1 capfull (~1tsp) Liquid smoke.
1/2 tsp fresh ground black pepper.
~1/2tsp garlic salt. (probably a bit more)
3-4tbsp real unsalted butter.
(I also throw in a 1/4-1/2tsp of powdered red hot pepper and a dash of garlic powder for good measure.)
Put all ingredients in a pot on medium heat until it begins to boil. Smash most of the beans with spoon as they soften to help thicken everything up and continue to cook and stir often, especially once it really begins to come together or it will scorch. I’d say about 8-10 minutes before smashing some beans, and another 20-30 cooking and stirring until they reach the right consistency which is a touch soupy but thick.
For the rice:
2 cups white rice
1 tblsp butter
1tsp garlic salt
Cook the rice as normal with the addition of the butter and garlic salt. I use a rice cooker and just toss it all in at the beginning.
(if you have time – and open arteries – render some smoked hamhocks in the oven at ~200deg and use about a 1/4c of the fat instead of the liquid smoke and butter… well maybe still a little butter too.)
Everything is inexpensive and accessible, I have tried “gourmet-ing” it up and using real garlic and high-quality spices and salt/pepper and honestly it doesn’t need it. Just stick to the basics and it will happen. By using the liquid smoke and butter you get all of the flavor and a small reduction in heart problems. It still probably isn’t health food but it is delicious!
Top Secret Recipes
June 1, 2009
Thai food is one of the most underrated cuisines and one of my personal favorites, happily that seems to be changing and it starting to make in-roads into many American cities. Thai iced tea is actually something I rarely order when out but on a recent trip to a great new Thai restaurant near Pittsburgh (Nicky’s Thai Kitchen) my father had decided to try some. He was hooked, and knew his tea-swilling son would be able to find him some.

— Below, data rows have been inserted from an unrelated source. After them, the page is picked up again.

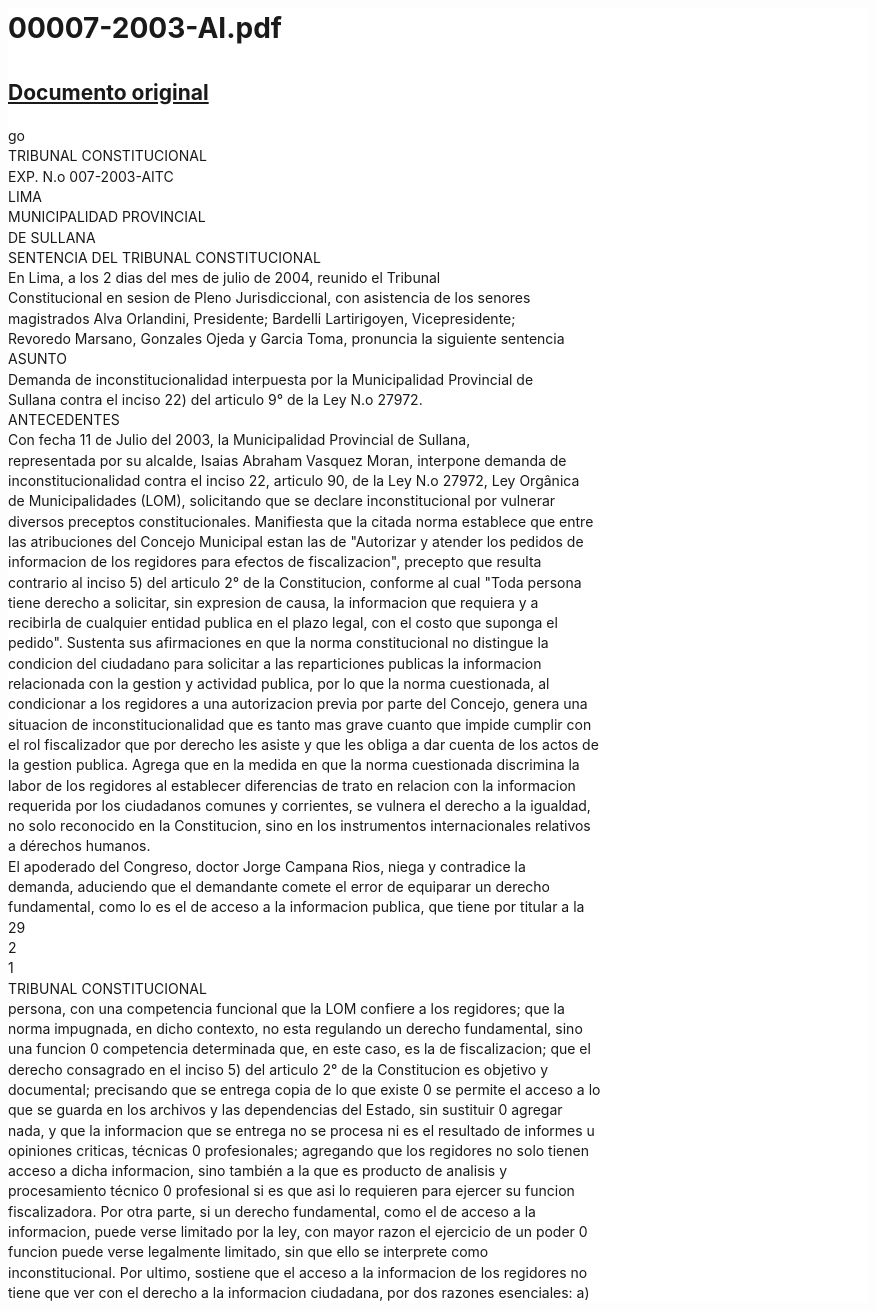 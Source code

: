 
00007-2003-AI.pdf
=================
  
[Documento original](https://tc.gob.pe/jurisprudencia/2004/00007-2003-AI.pdf)  
---  
go  
TRIBUNAL CONSTITUCIONAL  
EXP. N.o 007-2003-AITC  
LIMA  
MUNICIPALIDAD PROVINCIAL  
DE SULLANA  
SENTENCIA DEL TRIBUNAL CONSTITUCIONAL  
En Lima, a los 2 dias del mes de julio de 2004, reunido el Tribunal  
Constitucional en sesion de Pleno Jurisdiccional, con asistencia de los senores  
magistrados Alva Orlandini, Presidente; Bardelli Lartirigoyen, Vicepresidente;  
Revoredo Marsano, Gonzales Ojeda y Garcia Toma, pronuncia la siguiente sentencia  
ASUNTO  
Demanda de inconstitucionalidad interpuesta por la Municipalidad Provincial de  
Sullana contra el inciso 22) del articulo 9° de la Ley N.o 27972.  
ANTECEDENTES  
Con fecha 11 de Julio del 2003, la Municipalidad Provincial de Sullana,  
representada por su alcalde, Isaias Abraham Vasquez Moran, interpone demanda de  
inconstitucionalidad contra el inciso 22, articulo 90, de la Ley N.o 27972, Ley Orgânica  
de Municipalidades (LOM), solicitando que se declare inconstitucional por vulnerar  
diversos preceptos constitucionales. Manifiesta que la citada norma establece que entre  
las atribuciones del Concejo Municipal estan las de "Autorizar y atender los pedidos de  
informacion de los regidores para efectos de fiscalizacion", precepto que resulta  
contrario al inciso 5) del articulo 2° de la Constitucion, conforme al cual "Toda persona  
tiene derecho a solicitar, sin expresion de causa, la informacion que requiera y a  
recibirla de cualquier entidad publica en el plazo legal, con el costo que suponga el  
pedido". Sustenta sus afirmaciones en que la norma constitucional no distingue la  
condicion del ciudadano para solicitar a las reparticiones publicas la informacion  
relacionada con la gestion y actividad publica, por lo que la norma cuestionada, al  
condicionar a los regidores a una autorizacion previa por parte del Concejo, genera una  
situacion de inconstitucionalidad que es tanto mas grave cuanto que impide cumplir con  
el rol fiscalizador que por derecho les asiste y que les obliga a dar cuenta de los actos de  
la gestion publica. Agrega que en la medida en que la norma cuestionada discrimina la  
labor de los regidores al establecer diferencias de trato en relacion con la informacion  
requerida por los ciudadanos comunes y corrientes, se vulnera el derecho a la igualdad,  
no solo reconocido en la Constitucion, sino en los instrumentos internacionales relativos  
a dérechos humanos.  
El apoderado del Congreso, doctor Jorge Campana Rios, niega y contradice la  
demanda, aduciendo que el demandante comete el error de equiparar un derecho  
fundamental, como lo es el de acceso a la informacion publica, que tiene por titular a la  
29  
2  
1  
TRIBUNAL CONSTITUCIONAL  
persona, con una competencia funcional que la LOM confiere a los regidores; que la  
norma impugnada, en dicho contexto, no esta regulando un derecho fundamental, sino  
una funcion 0 competencia determinada que, en este caso, es la de fiscalizacion; que el  
derecho consagrado en el inciso 5) del articulo 2° de la Constitucion es objetivo y  
documental; precisando que se entrega copia de lo que existe 0 se permite el acceso a lo  
que se guarda en los archivos y las dependencias del Estado, sin sustituir 0 agregar  
nada, y que la informacion que se entrega no se procesa ni es el resultado de informes u  
opiniones criticas, técnicas 0 profesionales; agregando que los regidores no solo tienen  
acceso a dicha informacion, sino también a la que es producto de analisis y  
procesamiento técnico 0 profesional si es que asi lo requieren para ejercer su funcion  
fiscalizadora. Por otra parte, si un derecho fundamental, como el de acceso a la  
informacion, puede verse limitado por la ley, con mayor razon el ejercicio de un poder 0  
funcion puede verse legalmente limitado, sin que ello se interprete como  
inconstitucional. Por ultimo, sostiene que el acceso a la informacion de los regidores no  
tiene que ver con el derecho a la informacion ciudadana, por dos razones esenciales: a)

I went with C.T.F brand Thai tea which consists of very small bits of leaf, yellow #5 coloring!, and anise seed… why tea would need any colorant is beyond me, but it was the best of the options available. I brewed some up for myself to check it out, and while it still isn’t exactly my thing, it is nicely refreshing as just a plain (no sugar or half and half) iced tea. It has a kind of woody aroma and taste with a hint of the anise subtly tossed in. Nothing complex or outstanding but no glaring issues either outside of adding color to a drink that by definition is already, naturally, perfectly colored. I seriously don’t get that. He was happy to be able to enjoy this treat on his own, and throughout the summer I’m sure I’ll get use out of my bag too. I’m looking forward to using it in some cooking and maybe a homemade BBQ sauce, and also for some bubble tea. At about $4 for a pound of tea it is a great value too for what it is.